Na verdade, a supressão do regime supletivo impede, na prática, a frequência do ensino artístico especializado por alunos que habitem ou estudem em escolas de ensino regular fora da área geográfica de influência direta das escolas artísticas, naquilo que constitui uma efetiva violação do princípio da igualdade de oportunidades no acesso à educação. A solução para um tal constrangimento residirá na oferta, em correspondência às necessidades específicas dos alunos, dos diversos regimes de frequência, sustentada indiferenciadamente por financiamento público.
As Escolas do Ensino Artístico Especializado asseguram um serviço público de formação artística de qualidade e funcionam como polos de dinamização social, cultural e económica das regiões em que estão inseridas.
O seu impacto social reflete-se não só nos postos de trabalho que representam mas sobretudo na salvaguarda do direito ao acesso ao Ensino Artístico Especializado por parte da população escolar, na garantia da possibilidade de prosseguimento de estudos, na concretização do direito à fruição e criação cultural.
Parece-nos fundamental a criação de uma rede pública de Conservatórios, estruturada, equilibrada e distribuída de forma a assegurar a cobertura de todo o território nacional, complementada e articulada com a rede privada e cooperativa em função das reais necessidades existentes.
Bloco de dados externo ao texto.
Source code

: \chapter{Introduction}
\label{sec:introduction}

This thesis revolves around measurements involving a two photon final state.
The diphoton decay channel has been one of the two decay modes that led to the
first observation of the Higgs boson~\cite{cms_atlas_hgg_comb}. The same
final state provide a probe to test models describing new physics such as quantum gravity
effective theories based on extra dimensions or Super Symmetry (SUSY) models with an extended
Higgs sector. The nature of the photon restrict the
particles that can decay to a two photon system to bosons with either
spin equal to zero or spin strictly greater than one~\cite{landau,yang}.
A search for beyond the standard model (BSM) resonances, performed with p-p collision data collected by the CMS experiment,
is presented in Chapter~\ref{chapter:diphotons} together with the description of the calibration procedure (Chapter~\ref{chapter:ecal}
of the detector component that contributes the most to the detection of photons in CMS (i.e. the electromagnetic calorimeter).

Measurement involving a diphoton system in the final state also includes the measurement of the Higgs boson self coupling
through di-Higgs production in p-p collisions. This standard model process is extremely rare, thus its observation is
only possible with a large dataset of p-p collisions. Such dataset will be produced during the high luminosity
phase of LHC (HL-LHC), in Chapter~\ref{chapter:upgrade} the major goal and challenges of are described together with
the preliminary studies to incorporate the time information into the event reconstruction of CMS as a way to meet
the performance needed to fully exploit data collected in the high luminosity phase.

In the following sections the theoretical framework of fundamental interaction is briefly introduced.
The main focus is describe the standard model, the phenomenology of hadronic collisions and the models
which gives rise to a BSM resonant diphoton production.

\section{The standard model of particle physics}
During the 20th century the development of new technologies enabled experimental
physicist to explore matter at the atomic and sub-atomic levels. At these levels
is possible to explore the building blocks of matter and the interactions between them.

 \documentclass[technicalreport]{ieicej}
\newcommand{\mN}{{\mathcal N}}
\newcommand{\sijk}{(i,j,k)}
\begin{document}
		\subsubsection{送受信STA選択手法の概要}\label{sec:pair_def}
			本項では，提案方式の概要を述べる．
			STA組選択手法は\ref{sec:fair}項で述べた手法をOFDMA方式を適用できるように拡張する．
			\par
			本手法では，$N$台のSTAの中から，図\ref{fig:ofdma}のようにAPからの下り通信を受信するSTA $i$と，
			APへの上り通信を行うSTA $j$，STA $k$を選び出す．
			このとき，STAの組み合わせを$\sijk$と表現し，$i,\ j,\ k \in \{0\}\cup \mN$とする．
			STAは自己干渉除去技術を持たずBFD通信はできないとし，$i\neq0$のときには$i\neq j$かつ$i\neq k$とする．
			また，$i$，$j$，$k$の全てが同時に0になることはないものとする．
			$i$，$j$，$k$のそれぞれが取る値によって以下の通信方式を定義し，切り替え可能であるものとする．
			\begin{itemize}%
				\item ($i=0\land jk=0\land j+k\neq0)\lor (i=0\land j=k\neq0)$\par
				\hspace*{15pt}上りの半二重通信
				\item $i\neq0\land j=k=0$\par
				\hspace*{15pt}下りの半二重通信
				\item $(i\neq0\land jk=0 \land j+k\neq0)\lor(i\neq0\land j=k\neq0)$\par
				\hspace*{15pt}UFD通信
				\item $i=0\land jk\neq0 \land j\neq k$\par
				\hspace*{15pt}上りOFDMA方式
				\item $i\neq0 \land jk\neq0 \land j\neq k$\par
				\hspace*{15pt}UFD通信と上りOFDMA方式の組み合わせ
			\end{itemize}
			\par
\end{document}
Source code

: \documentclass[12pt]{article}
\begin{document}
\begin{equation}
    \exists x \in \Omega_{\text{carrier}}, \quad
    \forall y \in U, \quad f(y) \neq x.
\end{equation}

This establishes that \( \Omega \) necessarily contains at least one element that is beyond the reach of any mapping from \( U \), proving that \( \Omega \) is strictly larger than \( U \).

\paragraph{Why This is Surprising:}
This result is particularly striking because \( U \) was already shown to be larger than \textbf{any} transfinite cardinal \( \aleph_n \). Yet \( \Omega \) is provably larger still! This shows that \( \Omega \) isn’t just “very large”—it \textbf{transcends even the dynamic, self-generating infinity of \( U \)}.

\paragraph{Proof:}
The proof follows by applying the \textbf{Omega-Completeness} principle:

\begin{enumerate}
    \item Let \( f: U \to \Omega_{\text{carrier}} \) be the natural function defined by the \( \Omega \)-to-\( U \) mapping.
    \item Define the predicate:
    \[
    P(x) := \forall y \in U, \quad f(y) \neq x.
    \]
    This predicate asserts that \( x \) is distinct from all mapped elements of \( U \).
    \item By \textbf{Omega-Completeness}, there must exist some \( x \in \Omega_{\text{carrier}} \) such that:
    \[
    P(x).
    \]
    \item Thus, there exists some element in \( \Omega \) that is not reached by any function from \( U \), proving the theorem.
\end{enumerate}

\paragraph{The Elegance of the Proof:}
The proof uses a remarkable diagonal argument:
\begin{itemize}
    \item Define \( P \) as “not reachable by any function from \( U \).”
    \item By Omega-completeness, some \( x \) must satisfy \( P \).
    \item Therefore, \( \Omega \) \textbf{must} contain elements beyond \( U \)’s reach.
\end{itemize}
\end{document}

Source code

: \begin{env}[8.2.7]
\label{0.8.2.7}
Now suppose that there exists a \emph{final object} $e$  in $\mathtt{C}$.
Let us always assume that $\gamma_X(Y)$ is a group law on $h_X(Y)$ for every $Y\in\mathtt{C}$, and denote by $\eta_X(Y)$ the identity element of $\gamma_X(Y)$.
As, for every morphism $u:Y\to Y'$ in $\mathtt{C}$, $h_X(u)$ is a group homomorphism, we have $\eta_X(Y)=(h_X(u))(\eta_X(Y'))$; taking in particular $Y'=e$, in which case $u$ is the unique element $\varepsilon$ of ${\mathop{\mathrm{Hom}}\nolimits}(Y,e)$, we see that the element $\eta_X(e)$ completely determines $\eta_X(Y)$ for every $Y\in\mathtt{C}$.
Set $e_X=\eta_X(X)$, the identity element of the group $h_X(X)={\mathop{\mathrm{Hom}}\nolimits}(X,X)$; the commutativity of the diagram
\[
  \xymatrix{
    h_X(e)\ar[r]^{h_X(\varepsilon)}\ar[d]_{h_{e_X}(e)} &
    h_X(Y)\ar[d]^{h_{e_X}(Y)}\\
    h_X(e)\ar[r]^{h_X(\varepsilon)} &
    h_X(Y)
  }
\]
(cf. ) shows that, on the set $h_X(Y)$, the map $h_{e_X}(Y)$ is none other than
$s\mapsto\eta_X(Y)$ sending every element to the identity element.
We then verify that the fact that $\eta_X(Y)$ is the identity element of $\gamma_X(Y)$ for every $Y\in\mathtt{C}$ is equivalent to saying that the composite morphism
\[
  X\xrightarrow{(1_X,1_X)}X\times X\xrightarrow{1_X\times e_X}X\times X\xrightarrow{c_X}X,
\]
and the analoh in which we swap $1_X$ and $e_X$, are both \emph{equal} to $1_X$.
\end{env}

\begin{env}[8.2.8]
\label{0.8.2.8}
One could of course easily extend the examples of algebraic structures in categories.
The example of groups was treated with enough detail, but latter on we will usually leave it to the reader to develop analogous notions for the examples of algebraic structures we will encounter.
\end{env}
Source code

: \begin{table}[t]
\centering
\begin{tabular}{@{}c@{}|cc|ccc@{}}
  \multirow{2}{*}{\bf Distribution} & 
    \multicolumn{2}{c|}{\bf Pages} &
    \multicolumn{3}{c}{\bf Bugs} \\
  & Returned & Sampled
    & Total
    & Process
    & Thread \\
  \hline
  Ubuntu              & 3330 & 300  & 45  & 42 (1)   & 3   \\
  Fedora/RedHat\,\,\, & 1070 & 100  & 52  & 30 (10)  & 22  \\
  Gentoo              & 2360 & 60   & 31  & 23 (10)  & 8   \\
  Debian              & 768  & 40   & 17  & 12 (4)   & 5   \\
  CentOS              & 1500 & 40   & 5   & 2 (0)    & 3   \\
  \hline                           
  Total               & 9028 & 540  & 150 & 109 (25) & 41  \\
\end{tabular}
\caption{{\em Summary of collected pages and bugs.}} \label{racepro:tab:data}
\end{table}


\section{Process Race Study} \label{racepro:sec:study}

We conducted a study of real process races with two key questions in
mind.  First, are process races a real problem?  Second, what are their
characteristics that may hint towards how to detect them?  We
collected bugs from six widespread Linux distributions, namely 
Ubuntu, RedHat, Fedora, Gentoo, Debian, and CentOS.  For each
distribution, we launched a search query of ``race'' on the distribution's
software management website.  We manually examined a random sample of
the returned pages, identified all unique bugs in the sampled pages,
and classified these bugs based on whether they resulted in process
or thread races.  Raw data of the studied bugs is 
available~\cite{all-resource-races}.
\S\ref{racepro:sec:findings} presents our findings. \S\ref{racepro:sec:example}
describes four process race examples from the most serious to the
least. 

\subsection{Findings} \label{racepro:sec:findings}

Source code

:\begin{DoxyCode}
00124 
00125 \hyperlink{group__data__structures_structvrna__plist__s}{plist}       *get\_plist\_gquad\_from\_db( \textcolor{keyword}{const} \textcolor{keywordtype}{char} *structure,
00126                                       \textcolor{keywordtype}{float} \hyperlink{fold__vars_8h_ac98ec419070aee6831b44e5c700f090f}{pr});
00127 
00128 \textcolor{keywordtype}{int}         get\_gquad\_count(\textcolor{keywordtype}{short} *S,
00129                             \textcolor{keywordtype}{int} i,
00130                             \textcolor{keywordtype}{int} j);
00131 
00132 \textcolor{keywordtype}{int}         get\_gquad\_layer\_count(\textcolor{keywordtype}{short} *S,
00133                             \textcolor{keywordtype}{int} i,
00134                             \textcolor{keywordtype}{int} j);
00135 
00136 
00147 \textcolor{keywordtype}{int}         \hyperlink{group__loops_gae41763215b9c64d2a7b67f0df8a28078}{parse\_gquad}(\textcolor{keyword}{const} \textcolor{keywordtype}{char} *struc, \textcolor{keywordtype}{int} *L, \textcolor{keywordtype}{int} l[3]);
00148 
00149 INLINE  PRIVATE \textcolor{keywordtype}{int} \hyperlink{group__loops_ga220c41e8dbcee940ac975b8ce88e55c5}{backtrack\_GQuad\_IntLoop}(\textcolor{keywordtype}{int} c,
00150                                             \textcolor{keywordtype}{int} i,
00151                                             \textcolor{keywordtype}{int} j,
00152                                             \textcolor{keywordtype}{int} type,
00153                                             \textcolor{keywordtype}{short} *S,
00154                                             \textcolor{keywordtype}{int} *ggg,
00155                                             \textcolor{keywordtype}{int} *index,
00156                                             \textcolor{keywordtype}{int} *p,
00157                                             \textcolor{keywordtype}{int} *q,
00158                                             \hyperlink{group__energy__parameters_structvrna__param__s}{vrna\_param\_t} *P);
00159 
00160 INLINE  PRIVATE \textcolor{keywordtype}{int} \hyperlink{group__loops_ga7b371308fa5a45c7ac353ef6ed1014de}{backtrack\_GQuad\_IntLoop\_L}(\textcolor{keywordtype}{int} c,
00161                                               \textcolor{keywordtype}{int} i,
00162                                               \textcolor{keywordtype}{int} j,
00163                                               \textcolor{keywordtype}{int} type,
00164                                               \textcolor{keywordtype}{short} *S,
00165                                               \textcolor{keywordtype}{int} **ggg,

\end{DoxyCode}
Enquanto tal não acontecer, as atuais escolas devem ter um tratamento em conformidade com a razão de ser da sua existência e do papel que desempenham.
O PCP entende ser fundamental a valorização e defesa do ensino artístico especializado e a garantia das condições materiais e humanas para que estas escolas cumpram o seu papel de formação da cultura integral do indivíduo.
A Assembleia da República, nos termos da alínea b) do artigo 156.º da Constituição da República Portuguesa, resolve recomendar ao Governo que:
1- Assegure o financiamento às escolas do Ensino Artístico Especializado através de verbas do Orçamento do Estado, respondendo deste modo às suas reais necessidades permanentes de funcionamento (corpo docente e suas carreiras, projeto educativo, instalações, instrumentos);
2- Financie o regime supletivo através da transferência das verbas do Orçamento do Estado correspondentes às necessidades identificadas pelas escolas;
3- Realize, curto prazo, um estudo aprofundado sobre o Ensino Artístico Especializado, a sua identidade e objetivos, organização de rede, habilitações para a docência, currículos e cargas horárias.